____ INPUT MATERIAL
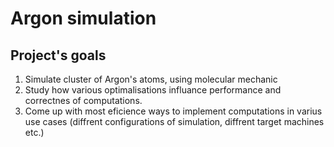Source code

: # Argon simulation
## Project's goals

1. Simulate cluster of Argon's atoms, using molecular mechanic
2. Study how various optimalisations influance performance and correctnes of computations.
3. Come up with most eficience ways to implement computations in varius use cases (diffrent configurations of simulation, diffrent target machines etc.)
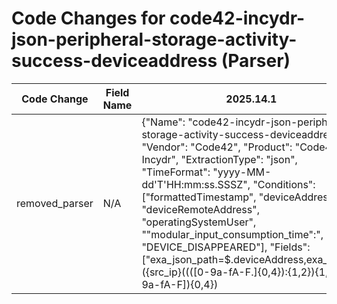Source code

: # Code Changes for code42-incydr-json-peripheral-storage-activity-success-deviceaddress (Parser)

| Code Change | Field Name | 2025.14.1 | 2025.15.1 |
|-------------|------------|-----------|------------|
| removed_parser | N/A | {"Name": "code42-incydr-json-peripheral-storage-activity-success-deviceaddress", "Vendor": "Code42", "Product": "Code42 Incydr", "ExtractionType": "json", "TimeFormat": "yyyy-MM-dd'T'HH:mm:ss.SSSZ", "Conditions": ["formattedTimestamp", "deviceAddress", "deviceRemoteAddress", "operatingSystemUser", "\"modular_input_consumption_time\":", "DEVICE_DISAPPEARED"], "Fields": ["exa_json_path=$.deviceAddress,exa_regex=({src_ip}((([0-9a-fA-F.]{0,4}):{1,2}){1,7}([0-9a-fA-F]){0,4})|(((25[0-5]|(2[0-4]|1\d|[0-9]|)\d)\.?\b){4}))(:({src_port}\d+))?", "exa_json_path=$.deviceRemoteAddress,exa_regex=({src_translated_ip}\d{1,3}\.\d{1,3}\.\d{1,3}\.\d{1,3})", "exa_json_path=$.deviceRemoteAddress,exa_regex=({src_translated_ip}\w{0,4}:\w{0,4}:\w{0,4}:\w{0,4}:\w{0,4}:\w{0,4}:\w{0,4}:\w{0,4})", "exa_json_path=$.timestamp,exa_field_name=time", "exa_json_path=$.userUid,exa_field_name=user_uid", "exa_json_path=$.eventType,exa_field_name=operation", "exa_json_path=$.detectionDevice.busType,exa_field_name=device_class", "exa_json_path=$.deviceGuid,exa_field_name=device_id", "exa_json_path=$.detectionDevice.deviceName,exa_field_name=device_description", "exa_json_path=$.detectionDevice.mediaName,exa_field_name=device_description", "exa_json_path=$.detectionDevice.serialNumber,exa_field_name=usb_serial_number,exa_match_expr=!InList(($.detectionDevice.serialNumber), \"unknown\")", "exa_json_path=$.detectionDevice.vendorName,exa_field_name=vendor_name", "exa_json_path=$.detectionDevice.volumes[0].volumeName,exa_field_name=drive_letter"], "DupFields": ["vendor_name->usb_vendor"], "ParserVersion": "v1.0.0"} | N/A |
________
____ INPUT MATERIAL
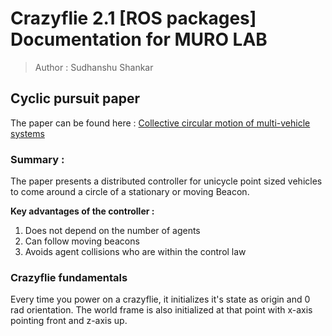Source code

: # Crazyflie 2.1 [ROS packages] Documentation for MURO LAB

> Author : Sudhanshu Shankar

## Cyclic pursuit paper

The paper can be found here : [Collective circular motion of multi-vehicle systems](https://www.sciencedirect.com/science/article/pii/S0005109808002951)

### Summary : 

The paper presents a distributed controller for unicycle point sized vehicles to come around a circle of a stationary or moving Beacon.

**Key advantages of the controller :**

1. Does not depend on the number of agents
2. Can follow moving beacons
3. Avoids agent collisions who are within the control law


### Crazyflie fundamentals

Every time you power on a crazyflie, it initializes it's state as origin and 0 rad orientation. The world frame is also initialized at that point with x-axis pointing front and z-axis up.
________
TASK TO CARRY OUT: This task calls for each line of the material that contains "computations".

EXERCISE OUTPUT:
2. Study how various optimalisations influance performance and correctnes of computations.
3. Come up with most eficience ways to implement computations in varius use cases (diffrent configurations of simulation, diffrent target machines etc.)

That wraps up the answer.